Produce as output only the lines below starting at the line with "Configurable heavyweight checks" and continuing through the line with "Using compile-time program", each one exactly as written.

───── Material shown

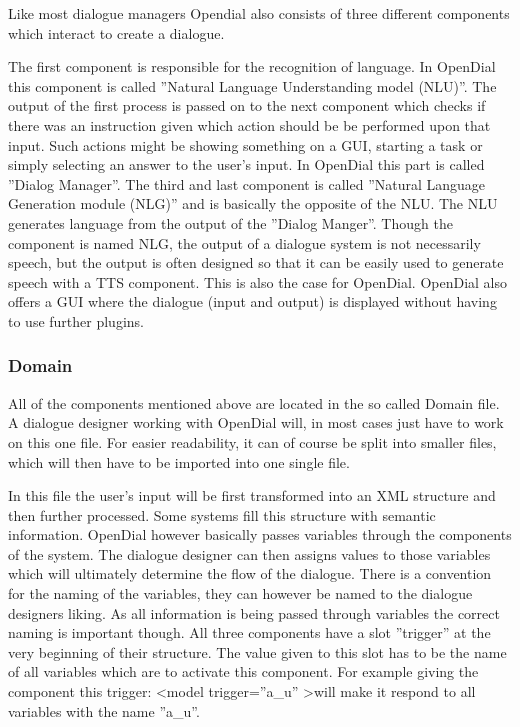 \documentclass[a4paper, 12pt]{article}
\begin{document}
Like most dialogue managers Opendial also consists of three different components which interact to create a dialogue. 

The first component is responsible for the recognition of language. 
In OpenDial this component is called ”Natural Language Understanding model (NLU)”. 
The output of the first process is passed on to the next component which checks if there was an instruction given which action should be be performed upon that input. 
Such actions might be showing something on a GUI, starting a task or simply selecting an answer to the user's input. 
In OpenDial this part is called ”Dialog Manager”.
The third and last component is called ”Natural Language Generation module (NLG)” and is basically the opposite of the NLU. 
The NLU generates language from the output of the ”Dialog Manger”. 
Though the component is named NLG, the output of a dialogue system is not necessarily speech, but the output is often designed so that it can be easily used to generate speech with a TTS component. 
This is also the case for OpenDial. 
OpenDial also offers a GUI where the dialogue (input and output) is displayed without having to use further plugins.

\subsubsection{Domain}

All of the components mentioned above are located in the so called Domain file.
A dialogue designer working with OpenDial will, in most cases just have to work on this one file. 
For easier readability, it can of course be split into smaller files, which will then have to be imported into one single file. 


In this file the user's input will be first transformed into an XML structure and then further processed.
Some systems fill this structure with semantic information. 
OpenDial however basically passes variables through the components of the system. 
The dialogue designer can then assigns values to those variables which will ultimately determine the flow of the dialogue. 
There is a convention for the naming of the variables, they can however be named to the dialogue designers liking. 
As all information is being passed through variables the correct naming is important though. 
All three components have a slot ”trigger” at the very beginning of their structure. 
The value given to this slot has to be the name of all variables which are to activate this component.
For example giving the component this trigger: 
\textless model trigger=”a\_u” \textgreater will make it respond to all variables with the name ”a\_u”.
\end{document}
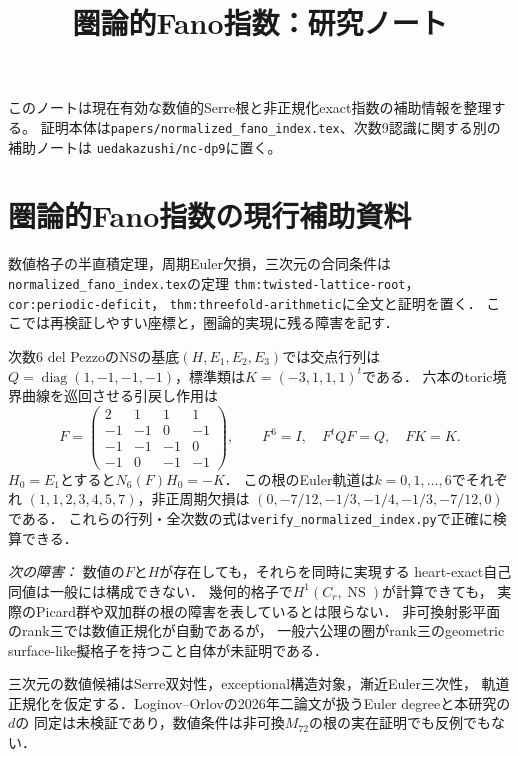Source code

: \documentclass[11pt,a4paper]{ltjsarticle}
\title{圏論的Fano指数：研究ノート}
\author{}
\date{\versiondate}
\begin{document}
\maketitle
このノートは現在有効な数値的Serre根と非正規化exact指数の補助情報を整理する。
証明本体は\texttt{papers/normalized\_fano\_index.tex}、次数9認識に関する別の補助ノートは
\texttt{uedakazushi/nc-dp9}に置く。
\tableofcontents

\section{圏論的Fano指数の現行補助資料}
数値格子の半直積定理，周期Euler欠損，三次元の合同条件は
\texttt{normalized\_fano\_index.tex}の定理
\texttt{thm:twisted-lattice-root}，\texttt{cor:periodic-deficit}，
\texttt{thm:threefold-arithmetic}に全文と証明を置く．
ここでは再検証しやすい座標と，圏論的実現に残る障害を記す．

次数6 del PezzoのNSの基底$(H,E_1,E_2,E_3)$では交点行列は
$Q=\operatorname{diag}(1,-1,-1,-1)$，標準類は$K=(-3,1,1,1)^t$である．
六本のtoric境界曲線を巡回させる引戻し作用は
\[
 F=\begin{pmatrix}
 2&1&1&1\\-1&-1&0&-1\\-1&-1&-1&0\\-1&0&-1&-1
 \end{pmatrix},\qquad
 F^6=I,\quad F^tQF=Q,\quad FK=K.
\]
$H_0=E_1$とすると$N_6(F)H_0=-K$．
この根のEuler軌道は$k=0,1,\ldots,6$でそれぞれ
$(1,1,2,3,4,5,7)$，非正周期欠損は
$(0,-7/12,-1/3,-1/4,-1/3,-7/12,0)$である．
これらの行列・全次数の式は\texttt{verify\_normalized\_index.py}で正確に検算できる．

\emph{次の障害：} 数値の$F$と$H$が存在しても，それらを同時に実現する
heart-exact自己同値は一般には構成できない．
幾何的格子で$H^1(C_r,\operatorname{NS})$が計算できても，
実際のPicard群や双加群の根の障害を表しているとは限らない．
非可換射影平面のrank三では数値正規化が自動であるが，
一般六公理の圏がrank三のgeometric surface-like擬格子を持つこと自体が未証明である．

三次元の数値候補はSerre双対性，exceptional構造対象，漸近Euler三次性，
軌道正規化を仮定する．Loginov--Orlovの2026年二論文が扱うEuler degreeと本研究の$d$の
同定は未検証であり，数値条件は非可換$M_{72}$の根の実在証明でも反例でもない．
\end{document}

──────────
───── Material shown

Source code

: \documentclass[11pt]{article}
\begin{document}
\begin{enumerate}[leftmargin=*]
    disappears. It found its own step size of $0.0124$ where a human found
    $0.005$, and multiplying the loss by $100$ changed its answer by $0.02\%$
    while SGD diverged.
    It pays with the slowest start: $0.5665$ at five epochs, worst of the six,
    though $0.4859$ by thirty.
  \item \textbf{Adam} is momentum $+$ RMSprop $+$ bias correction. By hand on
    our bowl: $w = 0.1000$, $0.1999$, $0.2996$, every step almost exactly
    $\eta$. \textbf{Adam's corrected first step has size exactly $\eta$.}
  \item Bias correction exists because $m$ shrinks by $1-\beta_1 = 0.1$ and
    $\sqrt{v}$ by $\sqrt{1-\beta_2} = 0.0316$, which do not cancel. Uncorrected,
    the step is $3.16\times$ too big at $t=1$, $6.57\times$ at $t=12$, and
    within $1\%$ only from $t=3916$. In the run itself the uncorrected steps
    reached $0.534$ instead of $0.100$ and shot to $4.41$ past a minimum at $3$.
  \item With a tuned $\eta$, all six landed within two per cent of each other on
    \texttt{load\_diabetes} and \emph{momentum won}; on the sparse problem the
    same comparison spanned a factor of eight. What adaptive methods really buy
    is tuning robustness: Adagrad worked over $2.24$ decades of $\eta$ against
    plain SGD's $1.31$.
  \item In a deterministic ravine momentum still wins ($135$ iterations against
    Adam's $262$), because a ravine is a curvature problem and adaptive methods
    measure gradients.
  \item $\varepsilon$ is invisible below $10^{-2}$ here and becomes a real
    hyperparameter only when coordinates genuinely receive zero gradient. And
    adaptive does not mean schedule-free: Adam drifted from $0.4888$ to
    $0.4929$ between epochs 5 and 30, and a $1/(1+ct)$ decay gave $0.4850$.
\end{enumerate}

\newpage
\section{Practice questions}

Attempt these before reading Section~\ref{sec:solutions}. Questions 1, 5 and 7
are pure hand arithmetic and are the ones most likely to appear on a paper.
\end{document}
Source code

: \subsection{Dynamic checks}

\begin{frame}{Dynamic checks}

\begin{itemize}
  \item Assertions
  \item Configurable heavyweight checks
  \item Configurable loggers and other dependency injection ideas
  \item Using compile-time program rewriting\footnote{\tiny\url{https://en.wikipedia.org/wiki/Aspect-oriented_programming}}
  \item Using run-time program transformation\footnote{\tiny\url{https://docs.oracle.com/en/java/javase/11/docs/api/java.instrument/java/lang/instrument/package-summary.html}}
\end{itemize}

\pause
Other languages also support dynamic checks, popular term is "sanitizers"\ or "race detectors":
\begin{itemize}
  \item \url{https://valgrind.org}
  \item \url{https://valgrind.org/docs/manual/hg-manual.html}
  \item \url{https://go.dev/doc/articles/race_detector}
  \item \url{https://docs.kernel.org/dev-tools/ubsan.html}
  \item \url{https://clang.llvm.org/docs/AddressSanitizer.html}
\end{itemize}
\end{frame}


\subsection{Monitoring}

──────────

### Response area
  \item Configurable heavyweight checks
  \item Configurable loggers and other dependency injection ideas
  \item Using compile-time program rewriting\footnote{\tiny\url{https://en.wikipedia.org/wiki/Aspect-oriented_programming}}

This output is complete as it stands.